Whether you own a Chromebook or just use the Chrome browser, a VPN can improve your online privacy, bypass censorship, and unblock content. Many of the best VPNs now make browser extensions, but not all of them are trustworthy, and some aren’t really VPNs at all.
In this article, we’ll look at what makes the best VPN for Chrome. We cover a lot of detail, but in case you only have time for a summary, here is our list of the best VPNs for Chrome.
Best Chrome VPN Browser Extensions:
- NordVPN Our top choice VPN for Chrome. Easy-to-use apps and corresponding Chrome extension. Extremely fast, private, and secure. Includes a 30-day money-back guarantee.
- Surfshark Budget VPN for Chrome. A fast and reliable VPN with a powerful Chrome addon, plenty of security features, and no connection limit.
- ExpressVPN Chrome extension is well-designed and protects your browser’s traffic. When combined with the app, your device achieves a high level of security and privacy.
- SaferVPN This VPN’s Chrome extension acts as an HTTPS proxy and is easy to use.
- Windscribe VPN with an impressive Chrome extension that can be used as a standalone or in combination with app.
- StrongVPN Simple chrome extension lets you change your IP address.

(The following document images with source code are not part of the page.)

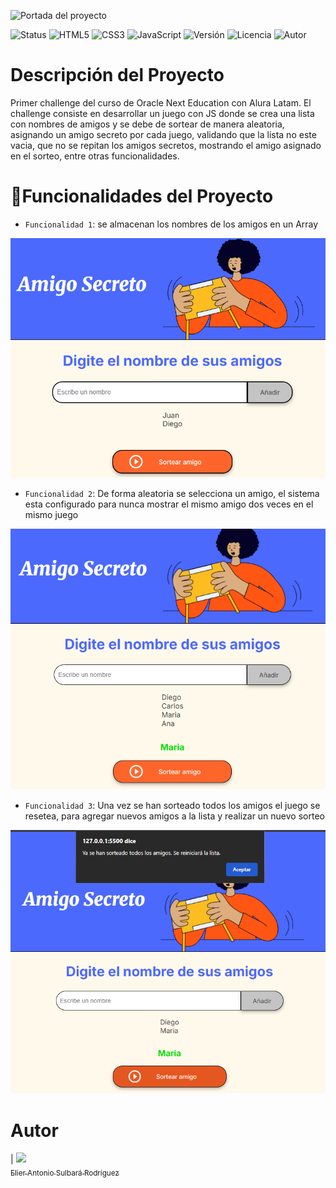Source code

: ![Portada del proyecto](assets/portada_proyecto.gif)

![Status](https://img.shields.io/badge/status-finalizado-green)
![HTML5](https://img.shields.io/badge/HTML5-E34F26?logo=html5&logoColor=white)
![CSS3](https://img.shields.io/badge/CSS3-1572B6?logo=css3&logoColor=white)
![JavaScript](https://img.shields.io/badge/JavaScript-F7DF1E?logo=javascript&logoColor=black)
![Versión](https://img.shields.io/badge/version-1.0.0-blue)
![Licencia](https://img.shields.io/badge/licencia-MIT-green)
![Autor](https://img.shields.io/badge/autor-Elier_Sulbara-orange)

# Descripción del Proyecto

Primer challenge del curso de Oracle Next Education con Alura Latam. El challenge consiste en desarrollar un juego con JS donde se crea una lista con nombres de amigos y se debe de sortear de manera aleatoria, asignando un amigo secreto por cada juego, validando que la lista no este vacia, que no se repitan los amigos secretos, mostrando el amigo asignado en el sorteo, entre otras funcionalidades. 

# :hammer:Funcionalidades del Proyecto

- `Funcionalidad 1`: se almacenan los nombres de los amigos en un Array 

![Agregar amigos a la lista](assets/agregarAmigos.png)

- `Funcionalidad 2`: De forma aleatoria se selecciona un amigo, el sistema esta configurado para nunca mostrar el mismo amigo dos veces en el mismo juego

![Sortear amigo](assets/seleccionar_amigo.png)

- `Funcionalidad 3`: Una vez se han sorteado todos los amigos el juego se resetea, para agregar nuevos amigos a la lista y realizar un nuevo sorteo

![Reiniciar lista](assets/reiniciar_lista.png)

# Autor

| [<img src="https://media.licdn.com/dms/image/v2/D4E03AQEaJfZtmqK4bg/profile-displayphoto-scale_200_200/B4EZjeltqKGcAY-/0/1756081092047?e=1758758400&v=beta&t=HslPduSuYAA59mhjemuxLrorHibXkMxXgS9HWlpUOdE" width=115><br><sub>Elier Antonio Sulbará Rodríguez</sub>](https://github.com/ElierSul)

The Best Chrome VPN Browser Extensions
We’ve selected VPNs based on the following criteria:
- App design and features
- Speed and reliability
- Suitability for streaming (Netflix, Amazon Prime Video, Hulu, BBC iPlayer etc)
- Customer service
- Number of servers
We’ve listed our top five most recommended VPNs for Chrome users, based on these criteria.
Money-back guarantee: 30 DAYS
NordVPN is our top recommendation for a Chrome VPN. It checks off all of our criteria plus it adds special servers. They include anti-DDoS, ultra-fast streaming, double VPN, and Tor over VPN. The service is completely logless and touts top-of-the-line encryption standards. It unblocks everything, including Netflix and Hulu, even on mobile apps. The apps let you easily connect either by choosing a location on a map or a server from a list. NordVPN makes apps for Windows, MacOS, Android, and iOS.
NordVPN makes a standalone browser extension that functions with or without installing the native NordVPN app. By itself, the extension only protects Chrome traffic. It also prevents WebRTC leaks that could expose your real IP address from your browser even with the VPN enabled. Nord’s CyberSec feature comes built into both the extension and the app to block ads, trackers, and malware.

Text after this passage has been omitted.